Any of the scripts will require the definition of variables within them. Pay extra attention here. Just a word of caution as you start trying to deploy them in your environment.

It is also highly recommended you spin up a virtualenv to run these scripts.

Lastly, in any repo with a "sequence" of numbers attached to the same file name, the most current is the working version and most complete.

Design

This application set works in three phases. All of these phases are initially seeded by the recorded video and audio from live sessions. It is worth noting that I have included the iterations of these scripts so that it is clear how they have been calibrated and what changed over time. Look for the version with the highest number.

Separate the Channels: In order to minimize the amount of language processing, the first step is to split the file channels into video and audio. For the purposes of following the logic this repo maintains all the iterations on these scripts with a sequential numbering system. The most recent is the latest functional version.

In testing the ffmpeg package, a program designed for this type of parsing, it became clear that it was more efficient to only keep the audio file and ignore the video components for the purposes of this output. Knowing there might be situations where both were necessary, the script "audio-video-filesplit-plus-diagnostics" asks a user what they want to do with the AV processing.

Transcribe the Audio: Open source transcription is showing to be incredibly accurate in the ability to take english audio and output text. It is worth noting that it is less effective at translation, but still impressive.

The main issue with most AI applications is that you are sending your data to someone else's server. So this next step was about finding a local LLM deployment which could be called and processed on a local machine. The package used for these purposes was whisper-ai.

This was a preliminary test of the application and it was effective. Note that I tested this using the large, medium, and small models. The large model took a very long time as I have not figured out how to call the GPU for processing using whisper. The small and medium models were very effective and saved significant time.

In future use cases I'll want to look into how to properly incorporate time stamp markers as well as separation of speakers. It appears that having more audio channels would allow this to be calibrated, but there are some layered needs to make this work that are not all prebuilt into the whisper functionality.

Meaning Extraction The goal here was to take a strong set of seed data (viz. the accurate transcript) and ask open-ai's gpt-4 model to deliver a summary and some structured notes. The model was quite good at getting the content to at least 80% finality and seems to have identified the speakers in many cases. It is worth noting here that there are two key shortcomings.

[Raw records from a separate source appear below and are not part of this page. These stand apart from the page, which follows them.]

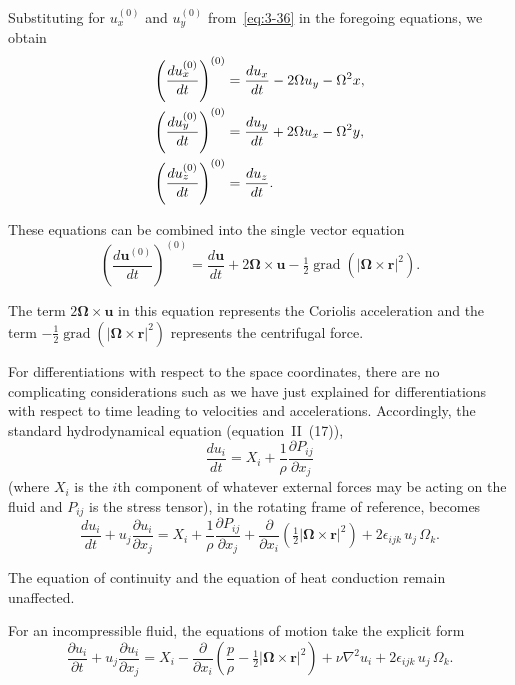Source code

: Substituting for $u_x^{(0)}$ and $u_y^{(0)}$ from~\eqref{eq:3-36} in the foregoing equations, we obtain
\begin{align}
\left(\frac{du_x^{(0)}}{dt}\right)^{(0)} &= \frac{du_x}{dt} - 2\Omega u_y - \Omega^2 x, \label{eq:3-40}\\
\left(\frac{du_y^{(0)}}{dt}\right)^{(0)} &= \frac{du_y}{dt} + 2\Omega u_x - \Omega^2 y, \notag\\
\left(\frac{du_z^{(0)}}{dt}\right)^{(0)} &= \frac{du_z}{dt}. \notag
\end{align}

These equations can be combined into the single vector equation
\begin{equation}\label{eq:3-41}
\left(\frac{d\mathbf{u}^{(0)}}{dt}\right)^{(0)} = \frac{d\mathbf{u}}{dt} + 2\boldsymbol{\Omega}\times\mathbf{u} - \tfrac{1}{2}\operatorname{grad}(|\boldsymbol{\Omega}\times\mathbf{r}|^2).
\end{equation}

The term $2\boldsymbol{\Omega}\times\mathbf{u}$ in this equation represents the Coriolis acceleration and the term $-\frac{1}{2}\operatorname{grad}(|\boldsymbol{\Omega}\times\mathbf{r}|^2)$ represents the centrifugal force.

For differentiations with respect to the space coordinates, there are no complicating considerations such as we have just explained for differentiations with respect to time leading to velocities and accelerations. Accordingly, the standard hydrodynamical equation (equation~II~(17)),
\begin{equation}\label{eq:3-42}
\frac{du_i}{dt} = X_i + \frac{1}{\rho}\frac{\partial P_{ij}}{\partial x_j}
\end{equation}
(where $X_i$ is the $i$th component of whatever external forces may be acting on the fluid and $P_{ij}$ is the stress tensor), in the rotating frame of reference, becomes
\begin{equation}\label{eq:3-43}
\frac{du_i}{dt} + u_j\frac{\partial u_i}{\partial x_j} = X_i + \frac{1}{\rho}\frac{\partial P_{ij}}{\partial x_j} + \frac{\partial}{\partial x_i}\!\left(\tfrac{1}{2}|\boldsymbol{\Omega}\times\mathbf{r}|^2\right) + 2\epsilon_{ijk}\, u_j\,\Omega_k.
\end{equation}

The equation of continuity and the equation of heat conduction remain unaffected.

For an incompressible fluid, the equations of motion take the explicit form
\begin{equation}\label{eq:3-44}
\frac{\partial u_i}{\partial t} + u_j\frac{\partial u_i}{\partial x_j} = X_i - \frac{\partial}{\partial x_i}\!\left(\frac{p}{\rho} - \tfrac{1}{2}|\boldsymbol{\Omega}\times\mathbf{r}|^2\right) + \nu\nabla^2 u_i + 2\epsilon_{ijk}\, u_j\,\Omega_k.
\end{equation}

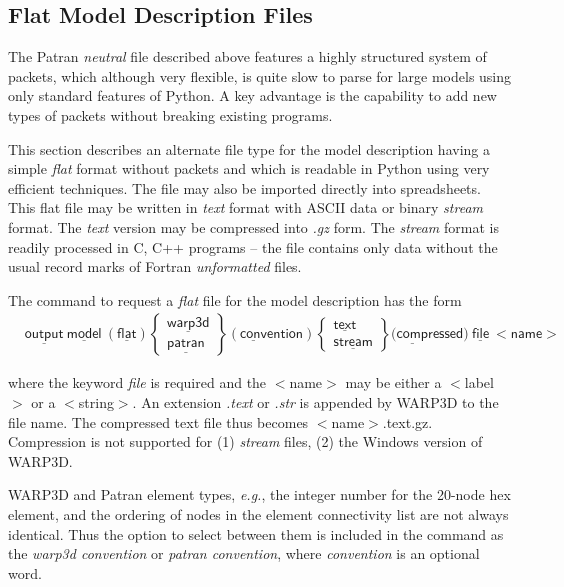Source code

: \documentclass[11pt]{report}
\numberwithin{equation}{section}
\newcommand{\nin} {\noindent}
\newcommand{\ul} {\underline}
\newcommand{\hv} {\mathsf}   %
\newcommand{\eg}{\emph{e.g.},\xspace}
\newcommand{\ti}{\emph}
\begin{document}
\subsection{Flat Model Description Files}
\nin The Patran \ti{neutral} file described above features a highly structured system of
packets, which although very flexible, is quite slow to parse for large models using
only standard features of Python.  A key advantage is the capability to add new types of packets without
breaking existing programs.

This section describes an alternate file type for the model description
having a simple \ti{flat} format without packets and which is readable in Python using
very efficient techniques. The file may also be imported directly into 
spreadsheets. This flat file may be written in \ti{text} format with ASCII data or
binary \ti{stream} format. The \ti{text} version may be compressed into \ti{.gz} form.
The \ti{stream} format is readily processed in C, C++ programs -- the file contains only data
without the usual record marks of Fortran \ti{unformatted} files.

The command to request a \ti{flat} file for the model description  
has the form
\begin{align*}
& \hv{\ul{output}\ \ul{model}\ (\ul{flat})   }
\begin{Bmatrix}
\hv{\ul{warp3d}} \\ \hv{\ul{patran}} 
\end{Bmatrix} 
(\hv{\ul{conv}ention})
\begin{Bmatrix}
\hv{\ul{text}} \\ \hv{\ul{stream}} 
\end{Bmatrix} 
(\hv{\ul{comp}ressed)\ \ul{file}\ <name>}
\end{align*}

\nin
where the keyword \ti{file} is required and the    $<$name$>$ may be either
a $<$label$>$ or a $<$string$>$. An extension \ti{.text} or \ti{.str} is appended by WARP3D
to the file name. The compressed text file thus becomes $<$name$>$.text.gz. Compression 
is not supported for (1) \ti{stream} files, (2) the Windows version of WARP3D. 

WARP3D and Patran element types, \eg the integer number for the 20-node hex element,
and the ordering of nodes in the element 
connectivity list are not always identical. Thus the option to select between them
is included in the command as the \ti{warp3d convention} or \ti{patran convention},
where \ti{convention} is an optional word.
\end{document}
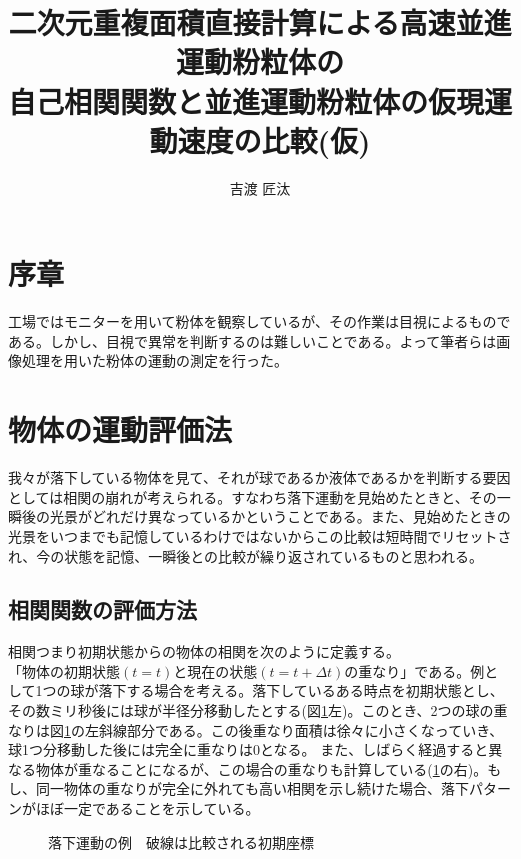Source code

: \documentclass[a4paper,10pt,twocolumn,dvipdfmx]{jsarticle}
\title{二次元重複面積直接計算による高速並進運動粉粒体の\\
自己相関関数と並進運動粉粒体の仮現運動速度の比較(仮)
}
\author{吉渡 匠汰}
\date{ } %
\begin{document}

\section{序章}
工場ではモニターを用いて粉体を観察しているが、その作業は目視によるものである。しかし、目視で異常を判断するのは難しいことである。よって筆者らは画像処理を用いた粉体の運動の測定を行った。
\section{物体の運動評価法}
我々が落下している物体を見て、それが球であるか液体であるかを判断する要因としては相関の崩れが考えられる。すなわち落下運動を見始めたときと、その一瞬後の光景がどれだけ異なっているかということである。また、見始めたときの光景をいつまでも記憶しているわけではないからこの比較は短時間でリセットされ、今の状態を記憶、一瞬後との比較が繰り返されているものと思われる。
\subsection{相関関数の評価方法}
相関つまり初期状態からの物体の相関を次のように定義する。$「物体の初期状態(t=t)と現在の状態(t=t+\Delta t)の重なり」$である。例として1つの球が落下する場合を考える。落下しているある時点を初期状態とし、その数ミリ秒後には球が半径分移動したとする(図\ref{fig:exfall}左)。このとき、2つの球の重なりは図\ref{fig:exfall}の左斜線部分である。この後重なり面積は徐々に小さくなっていき、球1つ分移動した後には完全に重なりは0となる。
また、しばらく経過すると異なる物体が重なることになるが、この場合の重なりも計算している(\ref{fig:exfall}の右)。もし、同一物体の重なりが完全に外れても高い相関を示し続けた場合、落下パターンがほぼ一定であることを示している。
\begin{figure}[hbtp]
\centering
{}
\caption{落下運動の例　破線は比較される初期座標}
\label{fig:exfall}
\end{figure}
\end{document}
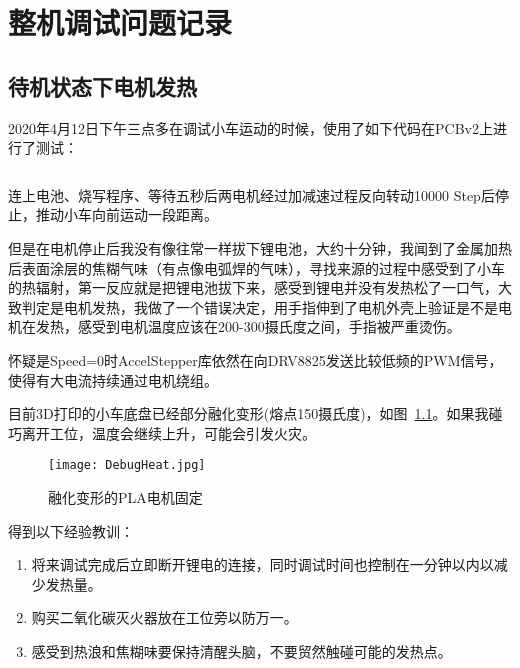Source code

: \chapter{整机调试问题记录}
\label{cha:Debug}

\section{待机状态下电机发热}

2020年4月12日下午三点多在调试小车运动的时候，使用了如下代码在PCBv2上进行了测试：

\inputminted[mathescape, linenos, breaklines]{c}{Code/Stepper-3-Movement/Stepper-3-Movement.ino}

连上电池、烧写程序、等待五秒后两电机经过加减速过程反向转动10000 Step后停止，推动小车向前运动一段距离。

但是在电机停止后我没有像往常一样拔下锂电池，大约十分钟，我闻到了金属加热后表面涂层的焦糊气味（有点像电弧焊的气味），寻找来源的过程中感受到了小车的热辐射，第一反应就是把锂电池拔下来，感受到锂电并没有发热松了一口气，大致判定是电机发热，我做了一个错误决定，用手指伸到了电机外壳上验证是不是电机在发热，感受到电机温度应该在200-300摄氏度之间，手指被严重烫伤。

怀疑是Speed=0时AccelStepper库依然在向DRV8825发送比较低频的PWM信号，使得有大电流持续通过电机绕组。

目前3D打印的小车底盘已经部分融化变形(熔点150摄氏度)，如图~\ref{fig:DebugHeat}。如果我碰巧离开工位，温度会继续上升，可能会引发火灾。

\begin{figure}[htbp]
    \centering
    \texttt{[image: DebugHeat.jpg]}
    \caption{融化变形的PLA电机固定}
    \label{fig:DebugHeat}
\end{figure}

得到以下经验教训：

\begin{enumerate}
    \item 将来调试完成后立即断开锂电的连接，同时调试时间也控制在一分钟以内以减少发热量。
    \item 购买二氧化碳灭火器放在工位旁以防万一。
    \item 感受到热浪和焦糊味要保持清醒头脑，不要贸然触碰可能的发热点。
\end{enumerate}
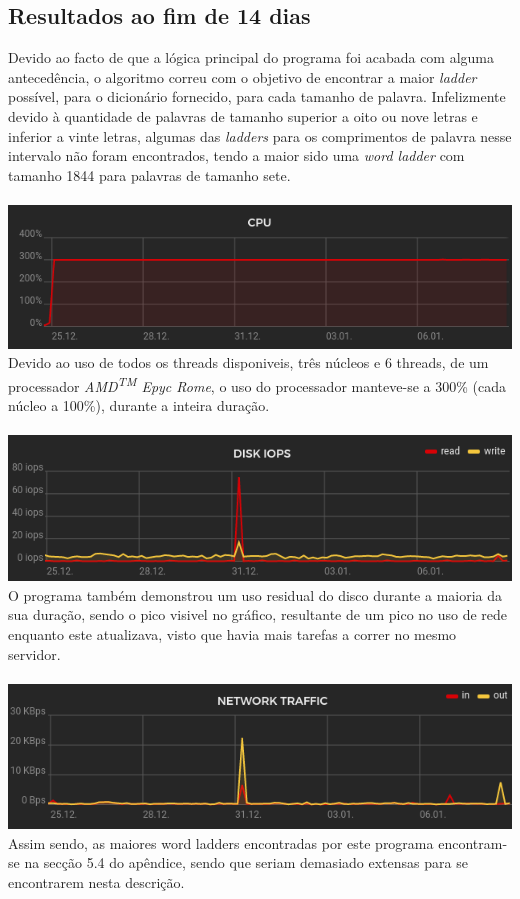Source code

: \documentclass[a4paper,11pt]{article}
\begin{document}
	\subsection{Resultados ao fim de 14 dias}
	Devido ao facto de que a lógica principal do programa foi acabada com alguma antecedência, o algoritmo correu com o objetivo de encontrar a maior \emph{ladder} possível, para o dicionário fornecido, para cada tamanho de palavra.
	Infelizmente devido à quantidade de palavras de tamanho superior a oito ou nove letras e inferior a vinte letras, algumas das \emph{ladders} para os comprimentos de palavra nesse intervalo não foram encontrados, tendo a maior sido uma \emph{word ladder} com tamanho 1844 para palavras de tamanho sete.\\ \\
	 \includegraphics[width=\textwidth]{cpu}\label{fig:figure}\\
	Devido ao uso de todos os threads disponiveis, três núcleos e 6 threads, de um processador \emph{AMD\textsuperscript{TM} Epyc Rome}, o uso do processador manteve-se a 300\% (cada núcleo a 100\%), durante a inteira duração.\\ \\
	\includegraphics[width=\textwidth]{iops}\label{fig:figure}\\
	O programa também demonstrou um uso residual do disco durante a maioria da sua duração, sendo o pico visivel no gráfico, resultante de um pico no uso de rede enquanto este atualizava, visto que havia mais tarefas a correr no mesmo servidor.\\ \\     
	\includegraphics[width=\textwidth]{net}\label{fig:figure}\\    
	Assim sendo, as maiores word ladders encontradas por este programa encontram-se na secção 5.4 do apêndice, sendo que seriam demasiado extensas para se encontrarem nesta descrição.
    \clearpage
\end{document}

  1. The model does seem to hallucinate which calls some of the speaker identification for example into question. The firm example of hallucination was its attempt to infer a date of the panels. This was certainly incorrect in the output files.
  2. The model cannot get a standard format for responding and outputting variables. In simple terms, the json files are always structured slightly differently and the breakdowns of ideas into concepts show different groupings for the same prompt. Therefore, wherever these files go next, will require additional data cleaning and processing. While the structure of the outputs seems relatively clean and is certainly readable, it is interesting that it seems to respond from different areas of its "conciousness", if there was such a thing.